▸ PROBLEM DETAILS: With the pictures set aside, return the lines below exactly, beginning at the first and ending at the line containing "As Design Team Coordinator, I".

▸ INPUT DATA:
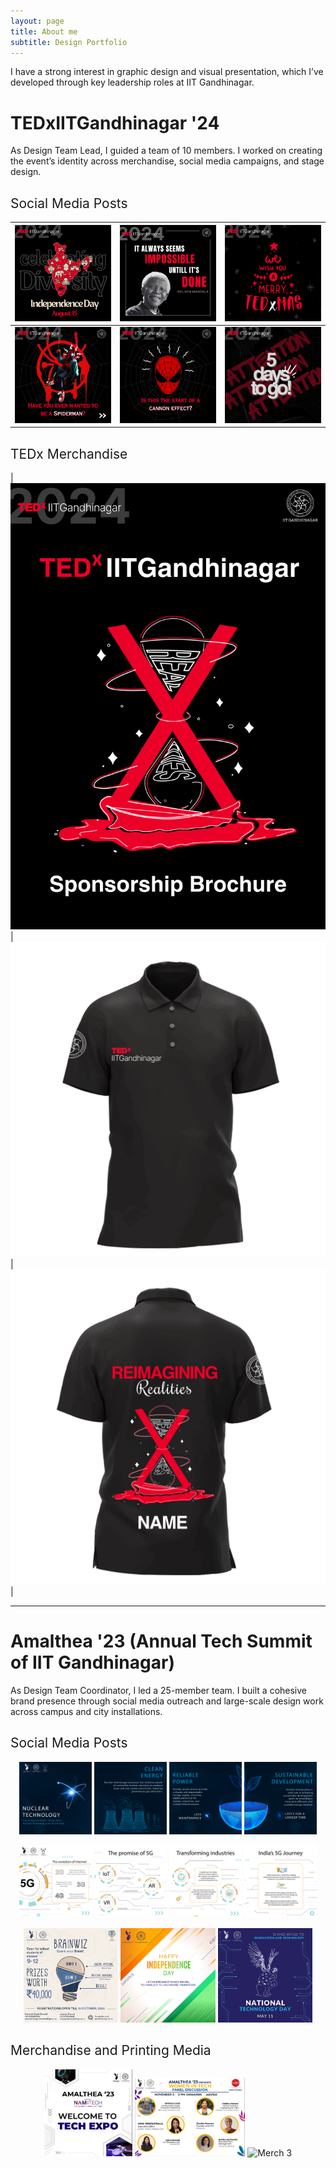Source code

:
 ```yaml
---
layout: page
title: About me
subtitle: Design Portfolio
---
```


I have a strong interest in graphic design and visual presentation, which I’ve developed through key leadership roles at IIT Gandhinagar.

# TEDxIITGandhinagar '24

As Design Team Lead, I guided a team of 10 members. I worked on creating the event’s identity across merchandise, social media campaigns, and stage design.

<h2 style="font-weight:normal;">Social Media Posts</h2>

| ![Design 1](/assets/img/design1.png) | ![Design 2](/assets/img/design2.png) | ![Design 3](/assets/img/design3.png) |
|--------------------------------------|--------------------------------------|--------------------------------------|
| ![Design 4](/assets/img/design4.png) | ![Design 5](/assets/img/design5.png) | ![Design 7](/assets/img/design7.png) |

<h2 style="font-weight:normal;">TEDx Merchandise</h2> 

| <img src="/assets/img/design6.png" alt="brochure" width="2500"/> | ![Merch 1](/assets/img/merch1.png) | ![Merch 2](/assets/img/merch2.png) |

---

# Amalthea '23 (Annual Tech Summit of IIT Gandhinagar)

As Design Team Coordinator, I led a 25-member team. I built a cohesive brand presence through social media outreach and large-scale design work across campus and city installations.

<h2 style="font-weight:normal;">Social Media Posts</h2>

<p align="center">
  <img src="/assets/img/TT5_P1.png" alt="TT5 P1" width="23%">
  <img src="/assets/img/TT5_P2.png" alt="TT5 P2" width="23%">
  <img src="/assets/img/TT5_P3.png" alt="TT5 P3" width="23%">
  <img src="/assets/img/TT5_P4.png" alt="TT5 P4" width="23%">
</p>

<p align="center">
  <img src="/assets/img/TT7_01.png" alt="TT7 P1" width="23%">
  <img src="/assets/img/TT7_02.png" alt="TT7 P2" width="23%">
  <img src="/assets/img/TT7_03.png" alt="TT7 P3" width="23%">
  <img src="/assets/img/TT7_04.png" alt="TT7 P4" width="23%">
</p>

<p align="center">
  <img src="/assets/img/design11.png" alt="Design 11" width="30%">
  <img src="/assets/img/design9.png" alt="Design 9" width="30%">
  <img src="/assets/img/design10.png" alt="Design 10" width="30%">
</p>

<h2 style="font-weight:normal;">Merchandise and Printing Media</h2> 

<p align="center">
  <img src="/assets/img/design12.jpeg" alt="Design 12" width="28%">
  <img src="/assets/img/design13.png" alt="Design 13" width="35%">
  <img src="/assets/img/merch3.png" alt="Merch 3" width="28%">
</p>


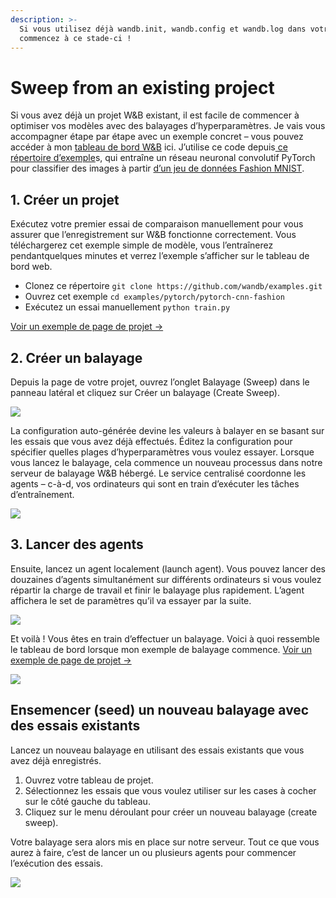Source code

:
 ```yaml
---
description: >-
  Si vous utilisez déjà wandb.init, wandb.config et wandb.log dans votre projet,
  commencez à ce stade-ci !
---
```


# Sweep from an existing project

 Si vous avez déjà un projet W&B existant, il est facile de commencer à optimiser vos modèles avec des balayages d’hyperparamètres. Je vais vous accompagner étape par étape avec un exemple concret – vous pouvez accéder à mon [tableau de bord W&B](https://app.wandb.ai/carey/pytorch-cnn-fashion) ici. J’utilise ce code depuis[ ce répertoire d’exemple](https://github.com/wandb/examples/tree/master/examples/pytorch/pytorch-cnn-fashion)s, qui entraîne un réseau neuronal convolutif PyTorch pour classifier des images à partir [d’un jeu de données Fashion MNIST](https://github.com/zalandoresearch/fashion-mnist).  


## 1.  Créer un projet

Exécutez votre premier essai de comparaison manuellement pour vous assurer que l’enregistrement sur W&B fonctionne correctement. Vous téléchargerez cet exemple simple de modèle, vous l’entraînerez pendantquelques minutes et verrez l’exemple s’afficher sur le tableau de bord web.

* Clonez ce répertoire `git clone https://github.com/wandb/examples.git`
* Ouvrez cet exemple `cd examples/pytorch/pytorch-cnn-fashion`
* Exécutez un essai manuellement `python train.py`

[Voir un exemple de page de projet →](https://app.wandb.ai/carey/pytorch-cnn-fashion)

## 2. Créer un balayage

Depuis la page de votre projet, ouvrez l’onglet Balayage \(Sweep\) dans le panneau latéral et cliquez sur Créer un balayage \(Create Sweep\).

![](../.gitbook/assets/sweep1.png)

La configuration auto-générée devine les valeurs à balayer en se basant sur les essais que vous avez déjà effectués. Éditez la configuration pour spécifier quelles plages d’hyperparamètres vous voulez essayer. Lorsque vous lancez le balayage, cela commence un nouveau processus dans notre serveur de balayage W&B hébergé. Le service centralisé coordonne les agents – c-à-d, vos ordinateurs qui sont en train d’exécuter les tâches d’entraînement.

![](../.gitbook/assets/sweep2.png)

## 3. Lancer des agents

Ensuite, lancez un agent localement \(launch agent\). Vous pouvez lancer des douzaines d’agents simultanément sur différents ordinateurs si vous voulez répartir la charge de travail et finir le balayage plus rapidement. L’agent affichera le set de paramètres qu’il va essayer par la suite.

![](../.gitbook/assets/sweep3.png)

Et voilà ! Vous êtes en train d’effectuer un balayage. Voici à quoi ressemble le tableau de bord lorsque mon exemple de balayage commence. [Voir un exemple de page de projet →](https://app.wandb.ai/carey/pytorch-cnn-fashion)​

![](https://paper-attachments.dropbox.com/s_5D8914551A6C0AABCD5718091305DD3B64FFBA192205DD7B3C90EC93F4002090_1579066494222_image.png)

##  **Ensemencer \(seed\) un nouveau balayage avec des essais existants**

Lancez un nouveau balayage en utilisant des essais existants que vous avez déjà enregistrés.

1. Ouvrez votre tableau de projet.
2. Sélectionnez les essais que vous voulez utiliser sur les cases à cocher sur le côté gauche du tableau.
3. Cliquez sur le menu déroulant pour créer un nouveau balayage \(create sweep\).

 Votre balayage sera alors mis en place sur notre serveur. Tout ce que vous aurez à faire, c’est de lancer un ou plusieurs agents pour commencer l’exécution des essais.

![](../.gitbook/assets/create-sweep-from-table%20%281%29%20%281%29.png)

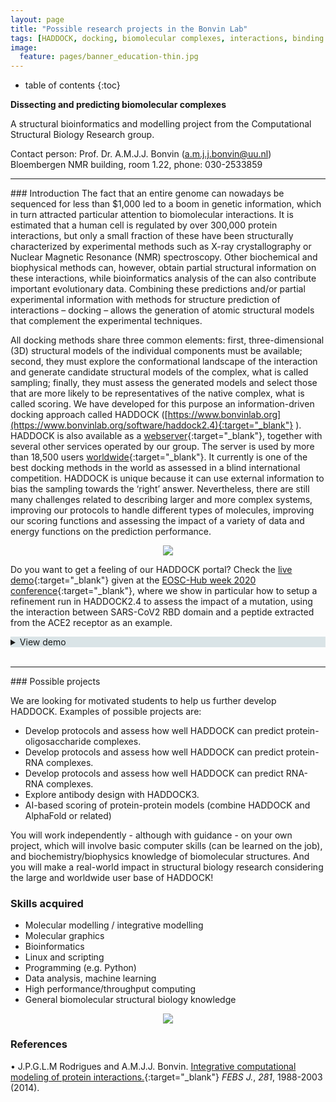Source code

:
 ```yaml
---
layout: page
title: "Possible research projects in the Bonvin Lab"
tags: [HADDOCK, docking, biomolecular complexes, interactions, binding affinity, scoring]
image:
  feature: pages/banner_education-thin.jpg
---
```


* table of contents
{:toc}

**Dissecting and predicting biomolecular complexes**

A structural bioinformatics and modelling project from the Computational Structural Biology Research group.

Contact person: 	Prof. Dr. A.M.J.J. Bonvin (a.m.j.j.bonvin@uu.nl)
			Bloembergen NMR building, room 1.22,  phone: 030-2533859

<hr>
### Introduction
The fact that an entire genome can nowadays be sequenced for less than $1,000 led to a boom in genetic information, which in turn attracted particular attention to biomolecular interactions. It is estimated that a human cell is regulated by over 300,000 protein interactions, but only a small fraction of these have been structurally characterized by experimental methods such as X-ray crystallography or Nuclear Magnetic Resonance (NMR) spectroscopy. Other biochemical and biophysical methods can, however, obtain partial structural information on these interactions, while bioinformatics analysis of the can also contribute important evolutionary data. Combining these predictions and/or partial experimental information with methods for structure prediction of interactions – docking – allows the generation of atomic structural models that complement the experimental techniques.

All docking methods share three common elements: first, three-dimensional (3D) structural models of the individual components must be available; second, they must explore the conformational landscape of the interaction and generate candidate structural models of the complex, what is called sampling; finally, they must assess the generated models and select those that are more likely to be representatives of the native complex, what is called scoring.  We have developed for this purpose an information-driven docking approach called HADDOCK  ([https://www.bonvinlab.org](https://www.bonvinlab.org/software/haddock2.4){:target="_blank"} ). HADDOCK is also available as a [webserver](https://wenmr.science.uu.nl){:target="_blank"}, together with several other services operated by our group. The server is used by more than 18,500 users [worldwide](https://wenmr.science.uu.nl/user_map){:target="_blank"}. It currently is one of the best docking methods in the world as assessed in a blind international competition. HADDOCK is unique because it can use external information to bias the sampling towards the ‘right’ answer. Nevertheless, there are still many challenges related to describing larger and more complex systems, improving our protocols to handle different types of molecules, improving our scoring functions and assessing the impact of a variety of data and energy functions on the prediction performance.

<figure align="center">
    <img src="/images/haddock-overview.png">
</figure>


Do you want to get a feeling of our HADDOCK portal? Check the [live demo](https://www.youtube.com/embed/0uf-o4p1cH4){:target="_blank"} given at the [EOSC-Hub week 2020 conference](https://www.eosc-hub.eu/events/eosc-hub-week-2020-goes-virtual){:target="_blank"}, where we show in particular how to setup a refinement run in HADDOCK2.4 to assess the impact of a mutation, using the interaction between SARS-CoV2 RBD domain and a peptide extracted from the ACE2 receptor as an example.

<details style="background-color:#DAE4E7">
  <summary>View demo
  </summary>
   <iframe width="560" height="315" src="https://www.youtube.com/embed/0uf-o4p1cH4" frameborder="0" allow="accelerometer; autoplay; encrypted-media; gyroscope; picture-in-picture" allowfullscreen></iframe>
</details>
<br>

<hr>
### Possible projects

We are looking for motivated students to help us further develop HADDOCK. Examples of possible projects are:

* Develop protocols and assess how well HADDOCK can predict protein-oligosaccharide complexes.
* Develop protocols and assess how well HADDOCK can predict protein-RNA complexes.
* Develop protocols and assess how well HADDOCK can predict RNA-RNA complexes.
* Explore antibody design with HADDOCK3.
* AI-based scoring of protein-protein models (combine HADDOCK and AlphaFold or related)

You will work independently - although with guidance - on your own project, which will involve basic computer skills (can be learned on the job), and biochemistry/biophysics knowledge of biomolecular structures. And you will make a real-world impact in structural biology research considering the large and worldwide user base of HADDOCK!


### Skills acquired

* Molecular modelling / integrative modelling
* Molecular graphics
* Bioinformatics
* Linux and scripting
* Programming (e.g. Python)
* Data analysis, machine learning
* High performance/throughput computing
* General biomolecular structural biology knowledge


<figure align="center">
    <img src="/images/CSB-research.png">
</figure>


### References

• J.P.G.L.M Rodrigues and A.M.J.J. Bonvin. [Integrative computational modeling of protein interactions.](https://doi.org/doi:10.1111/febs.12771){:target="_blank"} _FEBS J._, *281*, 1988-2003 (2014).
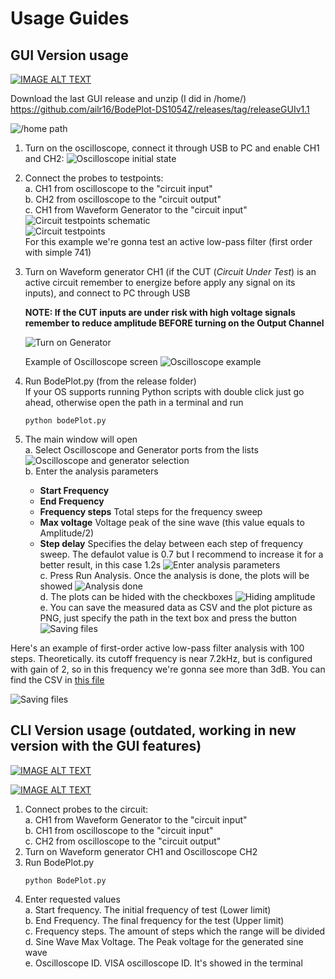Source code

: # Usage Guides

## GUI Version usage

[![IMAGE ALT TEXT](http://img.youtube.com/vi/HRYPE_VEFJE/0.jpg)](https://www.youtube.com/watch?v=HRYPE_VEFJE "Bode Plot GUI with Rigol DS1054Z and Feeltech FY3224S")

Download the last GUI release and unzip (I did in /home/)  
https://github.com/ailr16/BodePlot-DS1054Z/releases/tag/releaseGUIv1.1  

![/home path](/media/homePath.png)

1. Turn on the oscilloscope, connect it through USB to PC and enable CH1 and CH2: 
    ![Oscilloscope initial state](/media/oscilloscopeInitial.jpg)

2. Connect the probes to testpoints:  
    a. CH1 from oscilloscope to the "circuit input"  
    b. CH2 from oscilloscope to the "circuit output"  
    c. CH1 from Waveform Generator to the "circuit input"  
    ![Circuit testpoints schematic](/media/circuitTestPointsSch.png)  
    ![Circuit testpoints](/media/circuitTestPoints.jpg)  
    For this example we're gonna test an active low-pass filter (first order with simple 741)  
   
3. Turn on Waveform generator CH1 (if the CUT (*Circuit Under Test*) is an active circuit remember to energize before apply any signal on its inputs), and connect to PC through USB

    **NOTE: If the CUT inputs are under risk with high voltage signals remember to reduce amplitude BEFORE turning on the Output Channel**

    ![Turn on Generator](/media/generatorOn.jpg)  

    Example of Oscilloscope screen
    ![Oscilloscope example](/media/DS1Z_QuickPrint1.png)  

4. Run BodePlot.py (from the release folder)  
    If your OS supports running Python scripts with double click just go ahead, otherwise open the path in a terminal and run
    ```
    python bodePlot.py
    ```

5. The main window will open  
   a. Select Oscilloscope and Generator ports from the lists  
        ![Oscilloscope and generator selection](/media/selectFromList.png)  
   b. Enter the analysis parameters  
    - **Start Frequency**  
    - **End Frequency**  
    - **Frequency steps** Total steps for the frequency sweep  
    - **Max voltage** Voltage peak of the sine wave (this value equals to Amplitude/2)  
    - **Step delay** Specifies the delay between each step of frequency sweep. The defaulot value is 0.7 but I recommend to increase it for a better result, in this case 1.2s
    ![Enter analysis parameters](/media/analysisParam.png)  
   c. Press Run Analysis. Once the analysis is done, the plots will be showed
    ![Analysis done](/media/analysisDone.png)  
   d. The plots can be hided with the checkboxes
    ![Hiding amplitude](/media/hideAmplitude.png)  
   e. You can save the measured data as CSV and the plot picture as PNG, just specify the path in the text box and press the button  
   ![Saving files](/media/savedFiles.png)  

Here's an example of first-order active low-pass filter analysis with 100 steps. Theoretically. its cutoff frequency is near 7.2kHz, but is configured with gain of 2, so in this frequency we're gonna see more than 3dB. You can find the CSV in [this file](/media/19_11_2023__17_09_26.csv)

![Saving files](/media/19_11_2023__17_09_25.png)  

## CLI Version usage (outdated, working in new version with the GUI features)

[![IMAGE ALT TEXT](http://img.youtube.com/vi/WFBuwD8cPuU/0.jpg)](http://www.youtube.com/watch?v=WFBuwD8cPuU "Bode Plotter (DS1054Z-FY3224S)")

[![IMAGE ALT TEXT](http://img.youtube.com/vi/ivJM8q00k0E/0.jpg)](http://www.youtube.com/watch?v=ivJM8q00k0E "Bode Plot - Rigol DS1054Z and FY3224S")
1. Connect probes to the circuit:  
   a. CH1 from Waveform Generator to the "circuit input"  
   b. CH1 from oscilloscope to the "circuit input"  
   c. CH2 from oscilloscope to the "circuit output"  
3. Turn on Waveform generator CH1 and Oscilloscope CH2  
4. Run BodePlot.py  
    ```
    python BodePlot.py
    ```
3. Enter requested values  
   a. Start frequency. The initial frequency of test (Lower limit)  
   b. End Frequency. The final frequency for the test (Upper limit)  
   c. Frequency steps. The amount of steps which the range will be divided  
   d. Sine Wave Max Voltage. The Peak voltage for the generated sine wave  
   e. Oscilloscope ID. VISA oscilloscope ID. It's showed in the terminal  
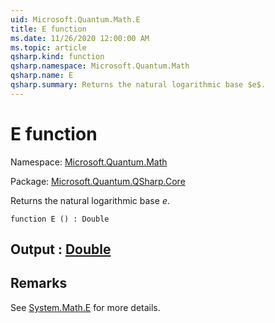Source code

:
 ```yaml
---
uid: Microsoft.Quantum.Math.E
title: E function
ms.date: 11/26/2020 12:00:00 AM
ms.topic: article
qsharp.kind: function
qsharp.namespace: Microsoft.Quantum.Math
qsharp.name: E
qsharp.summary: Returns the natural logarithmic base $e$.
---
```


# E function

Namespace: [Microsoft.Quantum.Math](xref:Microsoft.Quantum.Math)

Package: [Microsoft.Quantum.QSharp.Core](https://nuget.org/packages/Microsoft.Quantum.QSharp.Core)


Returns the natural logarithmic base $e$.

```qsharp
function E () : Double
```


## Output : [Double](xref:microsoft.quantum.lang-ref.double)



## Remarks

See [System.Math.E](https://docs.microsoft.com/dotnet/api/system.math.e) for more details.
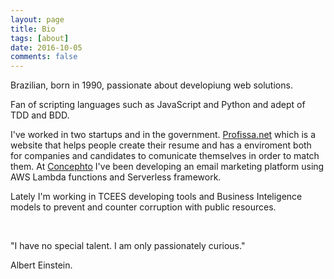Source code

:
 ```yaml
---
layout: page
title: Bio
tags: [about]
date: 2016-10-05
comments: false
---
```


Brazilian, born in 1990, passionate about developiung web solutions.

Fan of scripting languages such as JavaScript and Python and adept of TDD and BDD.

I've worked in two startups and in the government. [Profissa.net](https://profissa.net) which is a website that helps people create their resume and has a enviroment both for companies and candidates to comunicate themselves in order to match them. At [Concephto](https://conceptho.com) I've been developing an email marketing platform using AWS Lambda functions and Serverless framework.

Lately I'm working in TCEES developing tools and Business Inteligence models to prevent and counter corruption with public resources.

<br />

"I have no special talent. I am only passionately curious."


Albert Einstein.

▸ TASK RESPONSE:
Source code

:
 ```yaml
---
layout: page
title: About me
subtitle: Design Portfolio
---
```


I have a strong interest in graphic design and visual presentation, which I’ve developed through key leadership roles at IIT Gandhinagar.

# TEDxIITGandhinagar '24

As Design Team Lead, I guided a team of 10 members. I worked on creating the event’s identity across merchandise, social media campaigns, and stage design.

<h2 style="font-weight:normal;">Social Media Posts</h2>

| ![Design 1](/assets/img/design1.png) | ![Design 2](/assets/img/design2.png) | ![Design 3](/assets/img/design3.png) |
|--------------------------------------|--------------------------------------|--------------------------------------|
| ![Design 4](/assets/img/design4.png) | ![Design 5](/assets/img/design5.png) | ![Design 7](/assets/img/design7.png) |

<h2 style="font-weight:normal;">TEDx Merchandise</h2> 

| <img src="/assets/img/design6.png" alt="brochure" width="2500"/> | ![Merch 1](/assets/img/merch1.png) | ![Merch 2](/assets/img/merch2.png) |

---

# Amalthea '23 (Annual Tech Summit of IIT Gandhinagar)

As Design Team Coordinator, I led a 25-member team. I built a cohesive brand presence through social media outreach and large-scale design work across campus and city installations.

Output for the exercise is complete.